== About this exercise ==
The lines wanted run from the first one below through the one with "fills in the". Return them exactly.

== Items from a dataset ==
------------------------------------------------

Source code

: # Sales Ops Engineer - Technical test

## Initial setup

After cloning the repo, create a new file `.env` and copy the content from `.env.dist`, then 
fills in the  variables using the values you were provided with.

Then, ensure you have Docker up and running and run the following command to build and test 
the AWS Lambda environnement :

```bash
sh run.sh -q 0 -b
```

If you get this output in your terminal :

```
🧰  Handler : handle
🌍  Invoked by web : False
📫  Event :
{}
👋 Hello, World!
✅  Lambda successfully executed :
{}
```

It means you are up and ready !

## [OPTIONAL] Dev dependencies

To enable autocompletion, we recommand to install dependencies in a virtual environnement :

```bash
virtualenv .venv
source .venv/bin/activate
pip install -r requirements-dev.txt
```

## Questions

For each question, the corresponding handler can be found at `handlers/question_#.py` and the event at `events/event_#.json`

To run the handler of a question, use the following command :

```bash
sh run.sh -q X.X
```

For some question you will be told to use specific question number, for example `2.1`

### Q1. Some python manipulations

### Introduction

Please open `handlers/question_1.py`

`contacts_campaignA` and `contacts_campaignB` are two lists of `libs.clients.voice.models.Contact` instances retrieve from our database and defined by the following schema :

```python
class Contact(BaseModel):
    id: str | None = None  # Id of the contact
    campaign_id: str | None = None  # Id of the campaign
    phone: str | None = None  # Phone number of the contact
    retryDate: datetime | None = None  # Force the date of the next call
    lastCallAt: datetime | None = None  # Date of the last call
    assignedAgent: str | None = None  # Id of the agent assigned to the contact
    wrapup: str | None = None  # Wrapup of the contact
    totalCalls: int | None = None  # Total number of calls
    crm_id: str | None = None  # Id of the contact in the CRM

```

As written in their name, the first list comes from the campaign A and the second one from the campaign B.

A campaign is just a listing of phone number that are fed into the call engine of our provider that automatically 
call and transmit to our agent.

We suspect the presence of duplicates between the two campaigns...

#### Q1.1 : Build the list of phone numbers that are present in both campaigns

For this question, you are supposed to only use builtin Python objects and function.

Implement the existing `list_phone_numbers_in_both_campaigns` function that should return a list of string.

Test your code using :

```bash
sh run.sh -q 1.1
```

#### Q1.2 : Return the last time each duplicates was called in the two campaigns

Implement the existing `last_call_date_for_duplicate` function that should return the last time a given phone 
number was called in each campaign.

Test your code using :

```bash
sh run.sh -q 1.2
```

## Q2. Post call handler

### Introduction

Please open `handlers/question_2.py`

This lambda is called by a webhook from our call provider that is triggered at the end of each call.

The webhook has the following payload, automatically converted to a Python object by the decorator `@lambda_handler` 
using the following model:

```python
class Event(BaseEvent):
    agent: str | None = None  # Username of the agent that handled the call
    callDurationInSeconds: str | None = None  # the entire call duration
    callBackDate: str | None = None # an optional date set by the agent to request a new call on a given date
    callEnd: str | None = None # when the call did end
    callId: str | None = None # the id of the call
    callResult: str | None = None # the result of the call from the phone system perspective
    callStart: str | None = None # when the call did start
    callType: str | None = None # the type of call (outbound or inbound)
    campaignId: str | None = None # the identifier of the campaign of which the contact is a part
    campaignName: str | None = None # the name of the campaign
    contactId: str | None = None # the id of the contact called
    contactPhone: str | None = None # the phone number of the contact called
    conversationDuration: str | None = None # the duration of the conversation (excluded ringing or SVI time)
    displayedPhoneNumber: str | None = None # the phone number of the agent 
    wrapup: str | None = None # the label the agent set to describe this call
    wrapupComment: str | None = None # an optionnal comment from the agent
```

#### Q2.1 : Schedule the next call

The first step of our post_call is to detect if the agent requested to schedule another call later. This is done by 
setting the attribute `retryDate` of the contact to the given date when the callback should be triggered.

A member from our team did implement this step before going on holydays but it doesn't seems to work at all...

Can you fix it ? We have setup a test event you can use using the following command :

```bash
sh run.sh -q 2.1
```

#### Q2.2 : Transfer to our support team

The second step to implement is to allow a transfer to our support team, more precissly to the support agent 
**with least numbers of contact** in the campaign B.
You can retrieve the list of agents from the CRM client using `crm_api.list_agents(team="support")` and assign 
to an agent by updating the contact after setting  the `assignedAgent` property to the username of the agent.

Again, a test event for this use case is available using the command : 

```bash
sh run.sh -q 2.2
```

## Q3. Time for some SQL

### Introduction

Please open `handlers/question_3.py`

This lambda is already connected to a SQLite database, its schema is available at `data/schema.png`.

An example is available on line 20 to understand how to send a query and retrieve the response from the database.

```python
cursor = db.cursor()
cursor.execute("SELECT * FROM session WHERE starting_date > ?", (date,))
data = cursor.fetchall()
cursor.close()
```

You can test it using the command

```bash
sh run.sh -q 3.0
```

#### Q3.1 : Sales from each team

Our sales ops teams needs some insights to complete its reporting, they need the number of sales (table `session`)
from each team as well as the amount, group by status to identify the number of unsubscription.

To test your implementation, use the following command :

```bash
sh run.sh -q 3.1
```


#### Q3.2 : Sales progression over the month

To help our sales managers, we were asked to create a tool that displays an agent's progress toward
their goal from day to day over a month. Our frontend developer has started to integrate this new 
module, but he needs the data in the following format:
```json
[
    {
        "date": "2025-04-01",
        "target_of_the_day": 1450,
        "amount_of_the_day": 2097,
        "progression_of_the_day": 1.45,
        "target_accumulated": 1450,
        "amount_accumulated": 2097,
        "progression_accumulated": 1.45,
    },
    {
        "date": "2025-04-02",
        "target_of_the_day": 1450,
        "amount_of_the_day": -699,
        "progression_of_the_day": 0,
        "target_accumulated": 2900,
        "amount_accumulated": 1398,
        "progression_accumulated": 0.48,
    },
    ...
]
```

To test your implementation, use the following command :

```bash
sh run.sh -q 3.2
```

------------------------------------------------

== Answer below ==
Source code

: # Sales Ops Engineer - Technical test

## Initial setup

After cloning the repo, create a new file `.env` and copy the content from `.env.dist`, then 
fills in the  variables using the values you were provided with.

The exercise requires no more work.